Alabama coach Nick Saban talks about the quarterback competition and Tua Tagovailoa's thumb injury. Duane Rankin/Montgomery Advertiser
Nick Saban isn’t even powerful enough to stop his quarterback from talking across the ocean.
Tua Tagovailoa confirmed that he considered transferring before the national championship game Alabama won after he replaced Jalen Hurts at halftime.
Tagovailoa threw three touchdowns int he second half, including the game-winner in overtime to beat Georgia.
Even throughout my football season, I wasn't the starter," Tagovailoa told the crowd of seventh- and eighth-graders Thursday in his homeland of Hawaii, as reported by Hawaii News Now. "I wanted to leave the school. So I told myself if I didn't play in the last game, which was the national championship game, I would transfer out.

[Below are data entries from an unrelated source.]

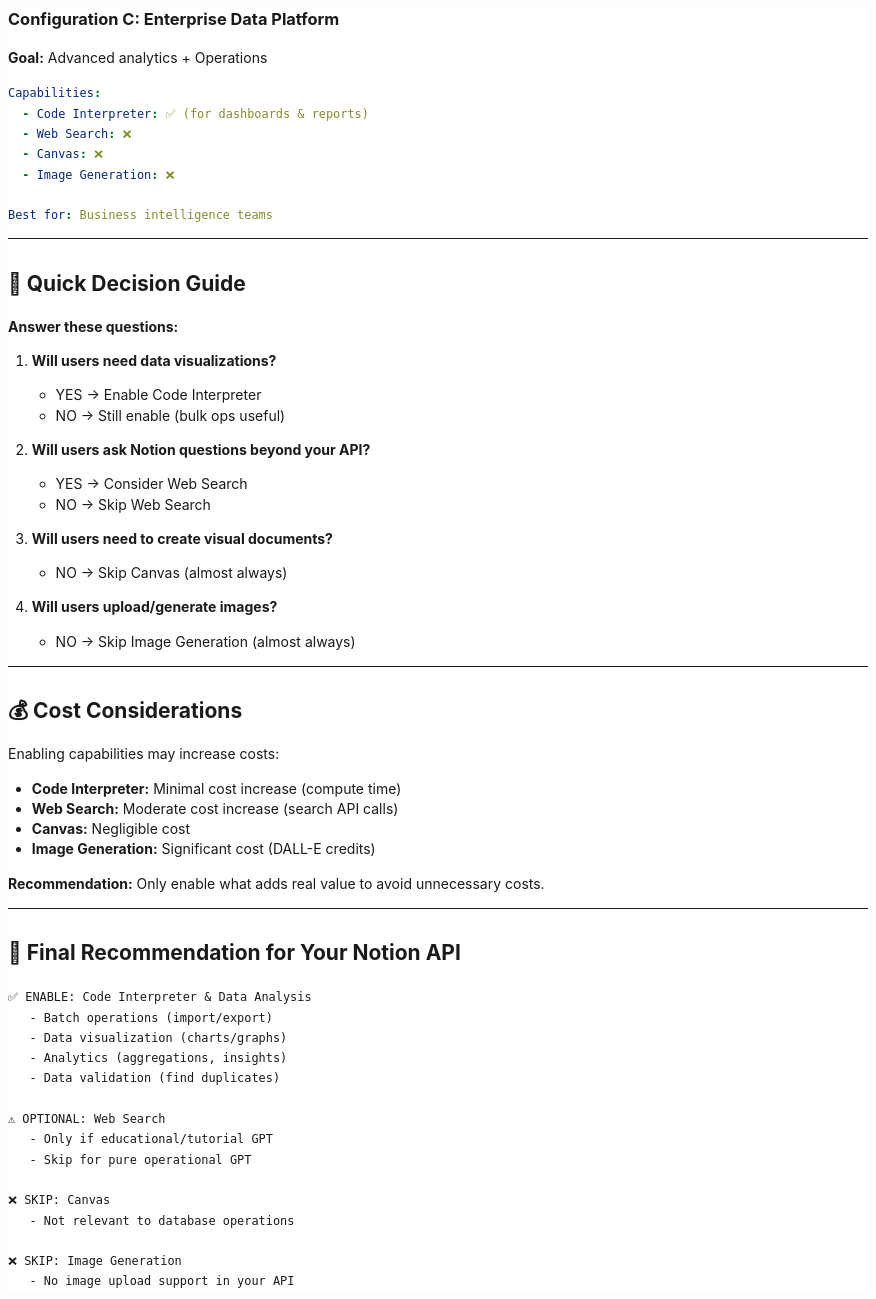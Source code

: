 
### Configuration C: Enterprise Data Platform
**Goal:** Advanced analytics + Operations

```yaml
Capabilities:
  - Code Interpreter: ✅ (for dashboards & reports)
  - Web Search: ❌
  - Canvas: ❌
  - Image Generation: ❌

Best for: Business intelligence teams
```

---

## 🚀 Quick Decision Guide

**Answer these questions:**

1. **Will users need data visualizations?**
   - YES → Enable Code Interpreter
   - NO → Still enable (bulk ops useful)

2. **Will users ask Notion questions beyond your API?**
   - YES → Consider Web Search
   - NO → Skip Web Search

3. **Will users need to create visual documents?**
   - NO → Skip Canvas (almost always)

4. **Will users upload/generate images?**
   - NO → Skip Image Generation (almost always)

---

## 💰 Cost Considerations

Enabling capabilities may increase costs:

- **Code Interpreter:** Minimal cost increase (compute time)
- **Web Search:** Moderate cost increase (search API calls)
- **Canvas:** Negligible cost
- **Image Generation:** Significant cost (DALL-E credits)

**Recommendation:** Only enable what adds real value to avoid unnecessary costs.

---

## 🎯 Final Recommendation for Your Notion API

```
✅ ENABLE: Code Interpreter & Data Analysis
   - Batch operations (import/export)
   - Data visualization (charts/graphs)
   - Analytics (aggregations, insights)
   - Data validation (find duplicates)

⚠️ OPTIONAL: Web Search
   - Only if educational/tutorial GPT
   - Skip for pure operational GPT

❌ SKIP: Canvas
   - Not relevant to database operations

❌ SKIP: Image Generation  
   - No image upload support in your API
```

"I called my dad and asked him if my offer to the University of Southern California was still available. I wanted to leave. I told my dad I wanted to go to a school where I thought it'd be easier for me and wouldn't challenge me so much...
“If I gave in, I don't think I would have seen the end blessing of where I am now."
This is the other half of the college football story of the year headlined by Hurts and Tagovailoa.
Neither one was made available to the media during spring practice, but Hurts’ dad, Averion Hurts, said last month in a Bleacher Report story that if his son loses the starting job to Tagovailoa that, “he’d be the biggest free agent in college football history.”
A junior, Hurts is 26-2 as a starter as he threw for 2,081 yards, 17 touchdowns to one interception and ran for 855 yards and eight touchdowns last season.
Tagovailoa injured his throwing hand in spring ball, and Hurts ended up starting for the first-team offense in the A-Day game.
Both are expected to compete in August camp for the starting job. Alabama opens the 2018 season Sept. 1 against Louisville in Orlando.
“My mentality doesn’t (change),” said Tagovailoa in an interview with Hawaii News Now when asked about being a favorite to win the starting job. “I just got to keep working. I think once it gets to me, that’s when I’m going to start to go downhill. I think I’ve just got to keep doing what I’ve done thus far."
Tagovailoa completed 49 of 77 for 636 yards, 11 touchdowns and two interceptions in nine games as a true freshman last season.
“Keep working,” Tagovailoa continued. “You’ve just got to compete no matter what, and I think competing against myself, trying to get myself better every day is the best way. You’ve got guys like Jalen and Mac Jones, you had an opportunity to see them in the spring game. Being able to compete against those guys throughout the fall I think is going to be really good for the Alabama fans to see.”
Everything seems well with Tagovailoa at Alabama now. He’s rehabbing the injured finger in Hawaii and is looking forward to the QB battle in preseason camp.